WORK TO BE COMPLETED:
Return the data below exactly, but only from the line containing "Mais comment faire" through the line containing "on les transforme", with both of those lines included.

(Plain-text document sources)
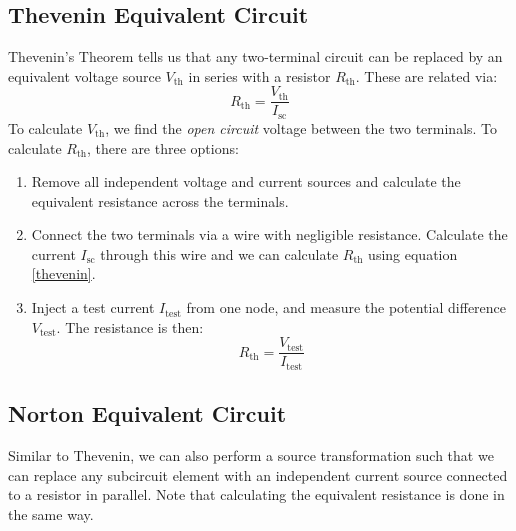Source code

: \documentclass{article}
\begin{document}
    \subsection{Thevenin Equivalent Circuit}
    Thevenin's Theorem tells us that any two-terminal circuit can be replaced by an equivalent voltage source $V_\text{th}$ in series with a resistor $R_\text{th}$. These are related via:
    \begin{equation}
        \label{thevenin}
        R_\text{th} = \frac{V_\text{th}}{I_\text{sc}}
    \end{equation} 
    To calculate $V_\text{th}$, we find the \textit{open circuit} voltage between the two terminals. To calculate $R_\text{th}$, there are three options:
    \begin{enumerate}
        \item Remove all independent voltage and current sources and calculate the equivalent resistance across the terminals.
        \item Connect the two terminals via a wire with negligible resistance. Calculate the current $I_\text{sc}$ through this wire and we can calculate $R_\text{th}$ using equation \ref{thevenin}.
        \item Inject a test current $I_\text{test}$ from one node, and measure the potential difference $V_\text{test}$. The resistance is then:
        \begin{equation}
            R_\text{th} = \frac{V_\text{test}}{I_\text{test}}
        \end{equation}
    \end{enumerate}
    \subsection{Norton Equivalent Circuit}
    Similar to Thevenin, we can also perform a source transformation such that we can replace any subcircuit element with an independent current source connected to a resistor in parallel. Note that calculating the equivalent resistance is done in the same way.
\end{document}
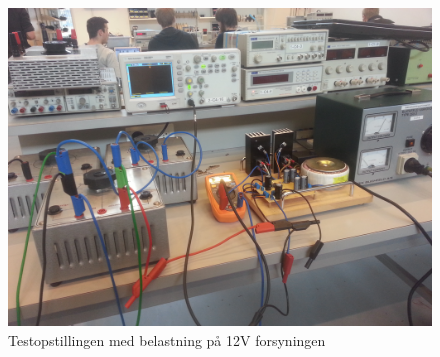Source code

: \begin{figure}[H]
	\centering
	\includegraphics[scale=0.1]{../Hardware/PSU/Realisering/12VloadOpstilling}
	\caption{Testopstillingen med belastning på 12V forsyningen}
	\label{photo:12VloadOpstilling}
\end{figure}

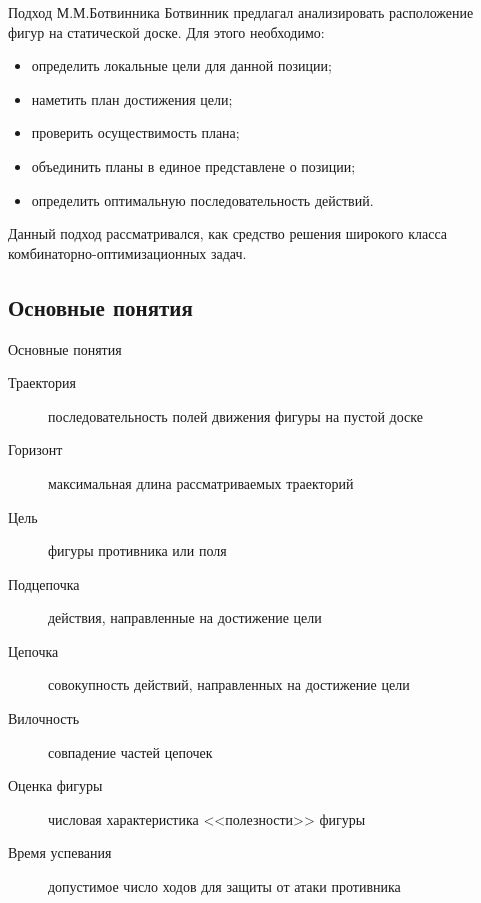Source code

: \begin{frame}{Подход М.М.Ботвинника}
Ботвинник предлагал анализировать расположение фигур на статической доске. Для этого необходимо: 
\begin{itemize}
\item определить локальные цели для данной позиции;
\item наметить план достижения цели;
\item проверить осуществимость плана;
\item объединить планы в единое представлене о позиции;
\item определить оптимальную последовательность действий.
\end{itemize}
Данный подход рассматривался, как средство решения широкого класса комбинаторно-оптимизационных задач.
\end{frame}

\subsection{Основные понятия}
\begin{frame}{Основные понятия}
\begin{description}
\item[Траектория] последовательность полей движения фигуры на пустой доске
\item[Горизонт] максимальная длина рассматриваемых траекторий
\item[Цель] фигуры противника или поля
\item[Подцепочка] действия, направленные на достижение цели
\item[Цепочка] совокупность действий, направленных на достижение цели
\item[Вилочность] совпадение частей цепочек
\item[Оценка фигуры] числовая характеристика <<полезности>> фигуры
\item[Время успевания] допустимое число ходов для защиты от атаки противника
\end{description}
\end{frame}

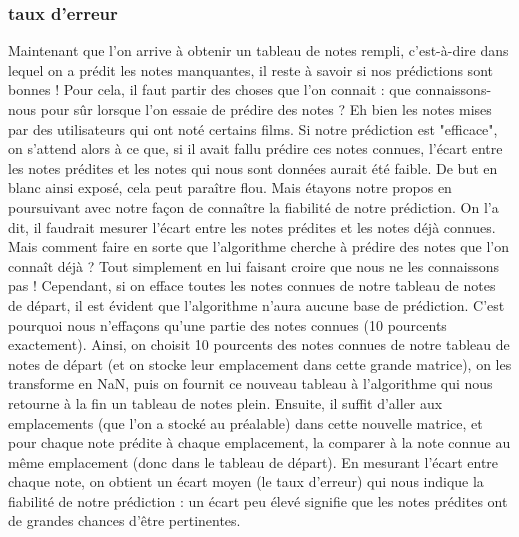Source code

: \documentclass[a4paper,10pt]{article}
\begin{document}
\subsubsection{taux d'erreur}
Maintenant que l'on arrive à obtenir un tableau de notes rempli, c'est-à-dire dans lequel on a prédit les notes manquantes, il reste à savoir si nos prédictions sont bonnes ! 
Pour cela, il faut partir des choses que l'on connait : que connaissons-nous pour sûr lorsque l'on essaie de prédire des notes ? 
Eh bien les notes mises par des utilisateurs qui ont noté certains films. 
Si notre prédiction est "efficace", on s'attend alors à ce que, si il avait fallu prédire ces notes connues, 
l'écart entre les notes prédites et les notes qui nous sont données aurait été faible. De but en blanc ainsi exposé, cela peut paraître flou. 
Mais étayons notre propos en poursuivant avec notre façon de connaître la fiabilité de notre prédiction. 
On l'a dit, il faudrait mesurer l'écart entre les notes prédites et les notes déjà connues. 
Mais comment faire en sorte que l'algorithme cherche à prédire des notes que l'on connaît déjà ? 
Tout simplement en lui faisant croire que nous ne les connaissons pas ! 
Cependant, si on efface toutes les notes connues de notre tableau de notes de départ, il est évident que l'algorithme n'aura aucune base de prédiction. 
C'est pourquoi nous n'effaçons qu'une partie des notes connues (10 pourcents exactement). 
Ainsi, on choisit 10 pourcents des notes connues de notre tableau de notes de départ (et on stocke leur emplacement dans cette grande matrice), 
on les transforme en NaN, puis on fournit ce nouveau tableau à l'algorithme qui nous retourne à la fin un tableau de notes plein. 
Ensuite, il suffit d'aller aux emplacements (que l'on a stocké au préalable) dans cette nouvelle matrice, et pour chaque note prédite à chaque emplacement, 
la comparer à la note connue au même emplacement (donc dans le tableau de départ). 
En mesurant l'écart entre chaque note, on obtient un écart moyen (le taux d'erreur) qui nous indique la fiabilité de notre prédiction : 
un écart peu élevé signifie que les notes prédites ont de grandes chances d'être pertinentes. 
\end{document}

ANSWER:
Mais comment faire en sorte que l'algorithme cherche à prédire des notes que l'on connaît déjà ? 
Tout simplement en lui faisant croire que nous ne les connaissons pas ! 
Cependant, si on efface toutes les notes connues de notre tableau de notes de départ, il est évident que l'algorithme n'aura aucune base de prédiction. 
C'est pourquoi nous n'effaçons qu'une partie des notes connues (10 pourcents exactement). 
Ainsi, on choisit 10 pourcents des notes connues de notre tableau de notes de départ (et on stocke leur emplacement dans cette grande matrice), 
on les transforme en NaN, puis on fournit ce nouveau tableau à l'algorithme qui nous retourne à la fin un tableau de notes plein. 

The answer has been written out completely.